Chaos engineering is a methodical approach for testing and validating the resilience of complex systems by deliberately introducing failures and disruptions. Its purpose goes beyond checking known conditions and instead uncover unknown weaknesses and vulnerabilities that only manifest under real-world complex scenarios. This approach can reveal flaws that conventional testing methods, such as functional and integration tests, often miss.
Introduction to DORA
The overall goal of DORA is to ensure the financial sector can withstand, respond to, and recover from Information and Communication Technology (ICT)-related disruptions and cyber threats, in order to maintain the stability and integrity of the financial system. In 2024, AWS published the AWS User Guide to the Digital Operational Resilience Act and the AWS guide to building and operating financial services workloads for DORA (Level 2). DORA requires financial entities (FEs) to implement digital operational resilience testing to ensure the firm’s overall operational resilience in the face of ICT-related disruptions. This resilience testing involves the ability of systems, tools, processes, and people to continue operating under stress or in degraded conditions.

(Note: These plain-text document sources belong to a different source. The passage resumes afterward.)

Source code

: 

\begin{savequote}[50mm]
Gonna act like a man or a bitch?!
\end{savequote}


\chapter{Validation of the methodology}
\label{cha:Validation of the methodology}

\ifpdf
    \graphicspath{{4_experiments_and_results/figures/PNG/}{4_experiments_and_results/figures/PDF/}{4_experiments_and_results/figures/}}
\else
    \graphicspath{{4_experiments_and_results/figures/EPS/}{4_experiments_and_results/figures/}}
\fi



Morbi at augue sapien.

Chaos engineering to support DORA scenario-based testing requirements
DORA requires FEs to identify their critical or important functions and to implement a comprehensive digital operational resilience testing program for these functions. This testing will include scenario-based testing as described in Article 25 of the DORA regulations. From a system resilience perspective, FEs will need to evaluate their workloads that support critical or important functions can continue operating under failure conditions. Systems will fail gracefully to alternate technical or manual capabilities whilst ensuring end-users of these systems are not adversely affected.
Some FEs have existing testing mechanisms in place that can help validate the resilience of their systems under the impact of failures. This includes execution of table-top exercises to simulate and analyse failure scenarios. Chaos engineering complements these exercises with a more practical approach that tests how systems react and respond to failure under real-live conditions. Chaos experiments introduce failures affecting both the technical and people aspects of organisations, as well as the process guiding them. Organisations typically include mitigations in the design and implementation of their systems for such failures. Chaos engineering helps validate the effectiveness and comprehensiveness of these mitigations.

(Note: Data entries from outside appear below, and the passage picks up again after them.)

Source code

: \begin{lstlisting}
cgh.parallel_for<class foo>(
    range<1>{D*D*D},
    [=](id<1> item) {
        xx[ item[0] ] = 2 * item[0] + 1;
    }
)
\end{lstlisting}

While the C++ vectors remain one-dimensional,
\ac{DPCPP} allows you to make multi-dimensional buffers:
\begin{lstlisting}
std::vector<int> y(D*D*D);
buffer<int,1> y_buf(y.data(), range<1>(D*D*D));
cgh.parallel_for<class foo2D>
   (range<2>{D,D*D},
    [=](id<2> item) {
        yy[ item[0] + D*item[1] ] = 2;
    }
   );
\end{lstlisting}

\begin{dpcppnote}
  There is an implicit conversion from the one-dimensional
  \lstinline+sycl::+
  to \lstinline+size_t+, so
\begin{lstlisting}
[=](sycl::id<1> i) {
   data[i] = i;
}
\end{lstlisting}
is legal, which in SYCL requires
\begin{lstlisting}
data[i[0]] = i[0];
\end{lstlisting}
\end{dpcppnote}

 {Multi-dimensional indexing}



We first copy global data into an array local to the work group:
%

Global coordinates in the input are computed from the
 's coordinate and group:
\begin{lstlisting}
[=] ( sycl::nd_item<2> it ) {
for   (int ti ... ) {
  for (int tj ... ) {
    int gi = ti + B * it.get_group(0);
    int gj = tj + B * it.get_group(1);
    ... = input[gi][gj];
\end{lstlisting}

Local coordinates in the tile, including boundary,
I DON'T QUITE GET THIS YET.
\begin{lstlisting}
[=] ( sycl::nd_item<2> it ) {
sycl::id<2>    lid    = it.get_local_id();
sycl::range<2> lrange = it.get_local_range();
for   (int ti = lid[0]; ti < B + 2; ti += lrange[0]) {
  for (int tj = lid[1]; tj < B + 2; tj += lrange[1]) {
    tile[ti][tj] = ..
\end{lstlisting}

Applying the AWS resilience lifecycle framework for DORA scenario testing
AWS developed a resilience lifecycle framework that captures resilience lessons and best practices from years of working with customers and internal teams designing, building and operating resilient systems. The framework outlines five key stages that are illustrated in the following diagram. At each stage, you can use strategies, services, and mechanisms to improve your resilience posture. We recommend customers operationalise the resilience lifecycle framework for critical and important functions and their supporting systems. This integrates resilience as an ongoing process throughout the software development lifecycle (SDLC), rather than a one-time activity.
Figure 1: Resilience lifecycle framework and Figure 2: Evaluate and Test phase
The Evaluate and test phase of the framework verifies the system meets its resilience requirements. We recommend the following iterative 5-stage failure scenario-based approach to perform this validation. Each iteration increases your understanding of the system’s resilience posture by validating or disproving design assumptions about resilience.
By repeatedly going through these stages using testing tools like FIS, financial entities can systematically identify and address resilience gaps in systems supporting critical or important functions to help meet DORA requirements.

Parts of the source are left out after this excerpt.